(Exercise details):
Repeat exactly the lines below that lie between the line with "This is an discord" and the line with "Also I could", counting both of those lines as part of the answer.

Segment Start: Given data

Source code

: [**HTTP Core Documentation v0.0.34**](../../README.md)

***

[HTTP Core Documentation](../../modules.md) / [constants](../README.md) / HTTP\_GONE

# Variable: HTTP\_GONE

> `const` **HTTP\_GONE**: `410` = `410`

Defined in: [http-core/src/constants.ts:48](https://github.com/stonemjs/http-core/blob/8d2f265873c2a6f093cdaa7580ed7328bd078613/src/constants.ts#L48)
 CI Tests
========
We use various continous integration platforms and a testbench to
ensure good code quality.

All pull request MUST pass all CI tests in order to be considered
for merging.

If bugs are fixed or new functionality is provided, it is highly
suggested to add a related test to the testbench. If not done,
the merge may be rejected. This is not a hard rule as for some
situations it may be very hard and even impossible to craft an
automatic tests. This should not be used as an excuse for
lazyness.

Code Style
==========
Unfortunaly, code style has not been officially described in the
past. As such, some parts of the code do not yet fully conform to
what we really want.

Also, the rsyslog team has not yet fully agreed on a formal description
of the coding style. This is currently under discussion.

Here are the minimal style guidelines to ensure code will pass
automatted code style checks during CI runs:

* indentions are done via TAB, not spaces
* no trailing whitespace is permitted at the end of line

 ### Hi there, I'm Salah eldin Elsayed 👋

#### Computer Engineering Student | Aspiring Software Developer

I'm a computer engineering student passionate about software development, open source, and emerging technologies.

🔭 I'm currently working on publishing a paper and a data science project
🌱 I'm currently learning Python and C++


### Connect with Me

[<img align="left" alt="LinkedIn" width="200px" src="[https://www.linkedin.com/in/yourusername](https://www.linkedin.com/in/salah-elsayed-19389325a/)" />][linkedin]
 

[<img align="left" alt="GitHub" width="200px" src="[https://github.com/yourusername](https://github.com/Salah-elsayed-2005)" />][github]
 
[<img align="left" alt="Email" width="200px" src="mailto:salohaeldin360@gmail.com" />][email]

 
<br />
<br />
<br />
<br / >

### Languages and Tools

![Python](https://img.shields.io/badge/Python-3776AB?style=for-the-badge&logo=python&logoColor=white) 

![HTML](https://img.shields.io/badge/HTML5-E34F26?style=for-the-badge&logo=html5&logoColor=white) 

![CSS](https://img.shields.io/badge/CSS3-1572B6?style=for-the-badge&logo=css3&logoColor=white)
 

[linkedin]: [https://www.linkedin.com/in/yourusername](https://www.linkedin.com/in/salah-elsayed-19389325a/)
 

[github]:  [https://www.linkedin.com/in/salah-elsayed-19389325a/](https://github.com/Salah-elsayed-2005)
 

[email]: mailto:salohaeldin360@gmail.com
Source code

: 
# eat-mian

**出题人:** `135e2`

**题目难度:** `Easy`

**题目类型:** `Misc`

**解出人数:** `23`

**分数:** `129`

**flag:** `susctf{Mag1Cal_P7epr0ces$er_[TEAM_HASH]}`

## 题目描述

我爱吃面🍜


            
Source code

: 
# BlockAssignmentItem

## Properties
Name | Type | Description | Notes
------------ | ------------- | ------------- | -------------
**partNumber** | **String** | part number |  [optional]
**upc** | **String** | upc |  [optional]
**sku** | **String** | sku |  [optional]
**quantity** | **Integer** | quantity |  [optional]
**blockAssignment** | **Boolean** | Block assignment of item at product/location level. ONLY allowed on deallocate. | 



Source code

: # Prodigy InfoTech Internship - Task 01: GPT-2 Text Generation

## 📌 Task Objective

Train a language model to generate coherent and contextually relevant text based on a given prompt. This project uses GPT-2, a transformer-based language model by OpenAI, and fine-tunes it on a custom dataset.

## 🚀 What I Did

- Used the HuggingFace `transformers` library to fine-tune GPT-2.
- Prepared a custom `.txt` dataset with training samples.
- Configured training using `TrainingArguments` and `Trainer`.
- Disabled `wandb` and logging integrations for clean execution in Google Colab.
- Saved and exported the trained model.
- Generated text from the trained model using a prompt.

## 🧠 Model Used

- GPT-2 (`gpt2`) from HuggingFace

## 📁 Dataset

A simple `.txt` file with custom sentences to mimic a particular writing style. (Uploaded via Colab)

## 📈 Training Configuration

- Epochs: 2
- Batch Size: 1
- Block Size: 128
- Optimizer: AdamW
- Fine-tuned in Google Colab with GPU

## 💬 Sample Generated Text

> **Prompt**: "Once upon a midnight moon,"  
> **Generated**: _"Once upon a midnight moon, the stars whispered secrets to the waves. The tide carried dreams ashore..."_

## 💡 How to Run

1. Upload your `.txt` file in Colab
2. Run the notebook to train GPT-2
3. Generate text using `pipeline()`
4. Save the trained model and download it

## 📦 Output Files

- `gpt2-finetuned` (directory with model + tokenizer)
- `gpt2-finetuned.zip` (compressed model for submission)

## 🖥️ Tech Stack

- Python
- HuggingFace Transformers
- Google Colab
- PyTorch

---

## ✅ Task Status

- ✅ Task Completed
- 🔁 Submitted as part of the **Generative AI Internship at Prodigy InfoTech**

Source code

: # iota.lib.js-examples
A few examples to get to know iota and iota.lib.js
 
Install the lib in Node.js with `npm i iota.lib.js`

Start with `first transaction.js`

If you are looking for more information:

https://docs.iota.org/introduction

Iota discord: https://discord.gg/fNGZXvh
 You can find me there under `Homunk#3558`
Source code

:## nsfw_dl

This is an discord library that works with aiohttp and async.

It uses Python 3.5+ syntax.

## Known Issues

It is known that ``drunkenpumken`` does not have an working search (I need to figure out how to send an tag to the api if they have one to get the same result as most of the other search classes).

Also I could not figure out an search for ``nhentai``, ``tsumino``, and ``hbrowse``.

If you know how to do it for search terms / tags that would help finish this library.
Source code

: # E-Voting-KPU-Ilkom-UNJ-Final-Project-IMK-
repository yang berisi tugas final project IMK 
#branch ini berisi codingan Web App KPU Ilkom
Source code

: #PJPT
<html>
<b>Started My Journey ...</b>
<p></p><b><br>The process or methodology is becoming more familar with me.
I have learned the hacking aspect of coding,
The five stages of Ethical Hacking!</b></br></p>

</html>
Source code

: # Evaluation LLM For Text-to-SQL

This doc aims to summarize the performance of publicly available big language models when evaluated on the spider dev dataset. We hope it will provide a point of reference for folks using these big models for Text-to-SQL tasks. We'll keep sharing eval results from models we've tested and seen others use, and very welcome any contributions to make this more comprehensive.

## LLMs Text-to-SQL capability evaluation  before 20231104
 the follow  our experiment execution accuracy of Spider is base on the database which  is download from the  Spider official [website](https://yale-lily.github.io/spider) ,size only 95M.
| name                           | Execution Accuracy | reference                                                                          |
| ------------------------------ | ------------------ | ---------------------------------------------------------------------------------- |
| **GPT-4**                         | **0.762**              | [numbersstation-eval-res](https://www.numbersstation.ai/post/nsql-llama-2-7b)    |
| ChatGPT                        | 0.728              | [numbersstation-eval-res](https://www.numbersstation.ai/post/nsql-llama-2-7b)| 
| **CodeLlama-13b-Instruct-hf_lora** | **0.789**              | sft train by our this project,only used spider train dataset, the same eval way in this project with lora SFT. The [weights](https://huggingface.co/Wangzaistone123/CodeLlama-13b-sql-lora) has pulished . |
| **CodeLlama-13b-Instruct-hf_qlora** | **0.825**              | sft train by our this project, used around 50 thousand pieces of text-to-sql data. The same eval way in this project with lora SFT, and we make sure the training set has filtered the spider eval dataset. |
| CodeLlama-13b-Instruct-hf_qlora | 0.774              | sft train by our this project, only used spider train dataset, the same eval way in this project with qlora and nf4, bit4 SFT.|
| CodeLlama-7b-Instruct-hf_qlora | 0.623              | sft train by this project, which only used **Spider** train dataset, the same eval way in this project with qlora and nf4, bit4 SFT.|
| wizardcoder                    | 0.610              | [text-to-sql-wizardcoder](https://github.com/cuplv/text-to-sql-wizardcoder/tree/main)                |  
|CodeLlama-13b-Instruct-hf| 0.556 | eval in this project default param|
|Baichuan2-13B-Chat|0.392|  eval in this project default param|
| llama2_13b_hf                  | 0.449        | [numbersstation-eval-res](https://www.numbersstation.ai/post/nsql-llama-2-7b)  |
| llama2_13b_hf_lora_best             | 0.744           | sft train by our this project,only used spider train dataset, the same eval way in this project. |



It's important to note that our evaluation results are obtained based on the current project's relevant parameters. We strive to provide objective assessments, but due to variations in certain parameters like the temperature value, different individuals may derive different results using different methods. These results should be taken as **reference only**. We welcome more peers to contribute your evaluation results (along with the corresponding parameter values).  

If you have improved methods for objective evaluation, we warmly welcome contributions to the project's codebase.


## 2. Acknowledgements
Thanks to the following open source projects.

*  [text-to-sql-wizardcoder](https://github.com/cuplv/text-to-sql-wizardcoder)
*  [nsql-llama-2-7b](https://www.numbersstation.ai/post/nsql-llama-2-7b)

Segment End: Given data

(Task answer):
This is an discord library that works with aiohttp and async.

It uses Python 3.5+ syntax.

## Known Issues

It is known that ``drunkenpumken`` does not have an working search (I need to figure out how to send an tag to the api if they have one to get the same result as most of the other search classes).

Also I could not figure out an search for ``nhentai``, ``tsumino``, and ``hbrowse``.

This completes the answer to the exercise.